Collected data
----------------------------------------

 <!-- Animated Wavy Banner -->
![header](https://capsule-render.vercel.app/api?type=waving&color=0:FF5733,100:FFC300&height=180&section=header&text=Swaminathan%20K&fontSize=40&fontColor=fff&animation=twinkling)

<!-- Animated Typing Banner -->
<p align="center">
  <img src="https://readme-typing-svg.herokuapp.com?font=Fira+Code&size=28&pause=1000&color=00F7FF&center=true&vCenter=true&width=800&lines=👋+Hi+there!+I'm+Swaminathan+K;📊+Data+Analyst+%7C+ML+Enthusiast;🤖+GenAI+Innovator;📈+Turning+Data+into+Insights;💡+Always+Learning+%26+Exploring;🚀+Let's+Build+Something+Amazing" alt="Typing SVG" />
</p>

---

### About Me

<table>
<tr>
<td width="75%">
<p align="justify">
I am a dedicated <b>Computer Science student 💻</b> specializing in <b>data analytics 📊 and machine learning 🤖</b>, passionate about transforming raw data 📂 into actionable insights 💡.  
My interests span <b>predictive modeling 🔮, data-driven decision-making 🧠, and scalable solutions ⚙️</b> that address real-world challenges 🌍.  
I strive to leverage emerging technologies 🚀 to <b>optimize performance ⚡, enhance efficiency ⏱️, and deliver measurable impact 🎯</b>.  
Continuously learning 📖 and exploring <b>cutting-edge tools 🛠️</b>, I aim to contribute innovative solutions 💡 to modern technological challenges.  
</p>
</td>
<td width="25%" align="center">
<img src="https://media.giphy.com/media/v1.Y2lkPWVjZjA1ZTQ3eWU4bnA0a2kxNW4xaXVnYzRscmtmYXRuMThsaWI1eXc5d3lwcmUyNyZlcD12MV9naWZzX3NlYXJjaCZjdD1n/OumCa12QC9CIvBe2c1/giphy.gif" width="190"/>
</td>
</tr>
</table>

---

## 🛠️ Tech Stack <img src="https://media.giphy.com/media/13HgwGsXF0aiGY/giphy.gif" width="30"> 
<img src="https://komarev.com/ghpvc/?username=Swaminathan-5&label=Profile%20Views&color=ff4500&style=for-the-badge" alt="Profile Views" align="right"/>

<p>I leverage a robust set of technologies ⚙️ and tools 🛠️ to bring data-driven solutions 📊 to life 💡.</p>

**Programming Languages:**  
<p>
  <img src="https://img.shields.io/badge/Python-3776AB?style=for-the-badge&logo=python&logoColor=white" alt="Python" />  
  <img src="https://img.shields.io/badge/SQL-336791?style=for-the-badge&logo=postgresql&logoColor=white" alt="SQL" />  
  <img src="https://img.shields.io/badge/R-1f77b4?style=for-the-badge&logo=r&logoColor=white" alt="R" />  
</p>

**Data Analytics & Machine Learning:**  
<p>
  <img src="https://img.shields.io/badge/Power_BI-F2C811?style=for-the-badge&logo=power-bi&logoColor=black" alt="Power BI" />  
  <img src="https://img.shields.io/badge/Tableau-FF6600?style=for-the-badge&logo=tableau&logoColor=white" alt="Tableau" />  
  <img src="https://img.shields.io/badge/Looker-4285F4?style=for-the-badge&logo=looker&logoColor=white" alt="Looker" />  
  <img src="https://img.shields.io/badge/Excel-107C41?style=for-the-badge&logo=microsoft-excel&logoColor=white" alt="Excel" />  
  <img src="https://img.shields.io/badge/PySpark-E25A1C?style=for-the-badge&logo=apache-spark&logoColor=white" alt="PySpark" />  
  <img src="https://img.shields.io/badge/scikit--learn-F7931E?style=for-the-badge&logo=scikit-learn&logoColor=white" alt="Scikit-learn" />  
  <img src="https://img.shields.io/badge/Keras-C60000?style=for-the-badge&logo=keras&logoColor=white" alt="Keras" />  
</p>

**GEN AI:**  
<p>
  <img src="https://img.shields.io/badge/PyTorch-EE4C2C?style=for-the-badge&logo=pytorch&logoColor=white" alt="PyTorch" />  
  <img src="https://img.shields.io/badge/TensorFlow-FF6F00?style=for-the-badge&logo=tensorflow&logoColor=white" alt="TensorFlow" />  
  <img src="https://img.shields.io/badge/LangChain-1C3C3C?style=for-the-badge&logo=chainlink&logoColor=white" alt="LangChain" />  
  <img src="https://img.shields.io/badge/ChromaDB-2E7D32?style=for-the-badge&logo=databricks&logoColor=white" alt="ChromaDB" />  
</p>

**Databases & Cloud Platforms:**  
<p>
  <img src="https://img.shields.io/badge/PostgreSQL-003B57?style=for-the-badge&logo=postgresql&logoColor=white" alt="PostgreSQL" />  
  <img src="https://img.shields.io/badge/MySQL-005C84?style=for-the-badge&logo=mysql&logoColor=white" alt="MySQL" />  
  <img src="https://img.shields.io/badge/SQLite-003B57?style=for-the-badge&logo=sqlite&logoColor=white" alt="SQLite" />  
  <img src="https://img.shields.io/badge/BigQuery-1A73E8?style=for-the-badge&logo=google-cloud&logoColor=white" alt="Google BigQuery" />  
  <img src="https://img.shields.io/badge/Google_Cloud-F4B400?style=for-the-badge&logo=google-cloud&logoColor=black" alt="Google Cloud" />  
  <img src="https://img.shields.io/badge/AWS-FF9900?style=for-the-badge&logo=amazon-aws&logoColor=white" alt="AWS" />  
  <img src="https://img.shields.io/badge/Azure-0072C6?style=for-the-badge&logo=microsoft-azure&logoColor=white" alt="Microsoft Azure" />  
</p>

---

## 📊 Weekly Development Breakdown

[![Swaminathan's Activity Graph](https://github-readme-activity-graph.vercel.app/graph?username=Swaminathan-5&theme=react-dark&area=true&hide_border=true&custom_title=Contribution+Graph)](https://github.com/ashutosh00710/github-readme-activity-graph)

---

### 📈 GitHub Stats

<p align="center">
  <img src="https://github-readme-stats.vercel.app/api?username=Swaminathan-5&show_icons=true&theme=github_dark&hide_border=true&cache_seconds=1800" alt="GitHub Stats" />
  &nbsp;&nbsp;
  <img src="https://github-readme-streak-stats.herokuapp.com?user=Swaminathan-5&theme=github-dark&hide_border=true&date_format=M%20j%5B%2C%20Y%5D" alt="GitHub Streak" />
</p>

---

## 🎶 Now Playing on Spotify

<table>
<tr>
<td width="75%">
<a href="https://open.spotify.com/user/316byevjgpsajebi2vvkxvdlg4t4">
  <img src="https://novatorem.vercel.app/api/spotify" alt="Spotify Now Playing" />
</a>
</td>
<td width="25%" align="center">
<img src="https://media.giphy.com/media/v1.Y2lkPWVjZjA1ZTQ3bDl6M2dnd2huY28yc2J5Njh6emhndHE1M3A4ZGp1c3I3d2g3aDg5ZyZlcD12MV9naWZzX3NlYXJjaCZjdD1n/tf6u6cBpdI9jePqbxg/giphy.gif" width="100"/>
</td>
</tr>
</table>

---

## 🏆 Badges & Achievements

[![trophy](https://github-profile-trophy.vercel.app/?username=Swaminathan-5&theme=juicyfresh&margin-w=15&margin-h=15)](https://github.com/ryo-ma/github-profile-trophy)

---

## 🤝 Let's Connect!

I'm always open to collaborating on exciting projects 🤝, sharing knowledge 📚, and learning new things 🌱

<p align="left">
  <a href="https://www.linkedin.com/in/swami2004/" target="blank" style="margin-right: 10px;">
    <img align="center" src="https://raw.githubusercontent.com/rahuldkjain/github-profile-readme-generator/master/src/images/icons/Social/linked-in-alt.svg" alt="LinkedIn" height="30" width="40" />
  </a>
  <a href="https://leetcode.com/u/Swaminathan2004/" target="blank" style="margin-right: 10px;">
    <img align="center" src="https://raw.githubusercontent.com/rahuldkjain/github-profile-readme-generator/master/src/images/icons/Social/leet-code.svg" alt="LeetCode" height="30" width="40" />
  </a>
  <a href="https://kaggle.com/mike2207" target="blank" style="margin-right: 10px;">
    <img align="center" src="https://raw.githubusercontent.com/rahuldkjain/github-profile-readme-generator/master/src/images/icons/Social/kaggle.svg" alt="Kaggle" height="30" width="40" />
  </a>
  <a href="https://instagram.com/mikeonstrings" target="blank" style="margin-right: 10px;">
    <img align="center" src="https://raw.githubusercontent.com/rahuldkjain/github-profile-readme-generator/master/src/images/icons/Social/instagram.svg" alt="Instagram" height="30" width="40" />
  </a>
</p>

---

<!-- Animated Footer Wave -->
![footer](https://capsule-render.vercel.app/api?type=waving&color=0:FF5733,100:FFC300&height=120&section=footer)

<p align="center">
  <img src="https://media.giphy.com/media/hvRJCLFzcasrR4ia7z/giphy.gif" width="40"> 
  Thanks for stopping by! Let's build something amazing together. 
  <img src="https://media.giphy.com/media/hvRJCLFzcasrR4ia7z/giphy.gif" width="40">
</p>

----------------------------------------

● **Task prompt**
A complete answer reproduces every line of the records in which the word "capsule" occurs.

● **Reply to the exercise**
![header](https://capsule-render.vercel.app/api?type=waving&color=0:FF5733,100:FFC300&height=180&section=header&text=Swaminathan%20K&fontSize=40&fontColor=fff&animation=twinkling)
![footer](https://capsule-render.vercel.app/api?type=waving&color=0:FF5733,100:FFC300&height=120&section=footer)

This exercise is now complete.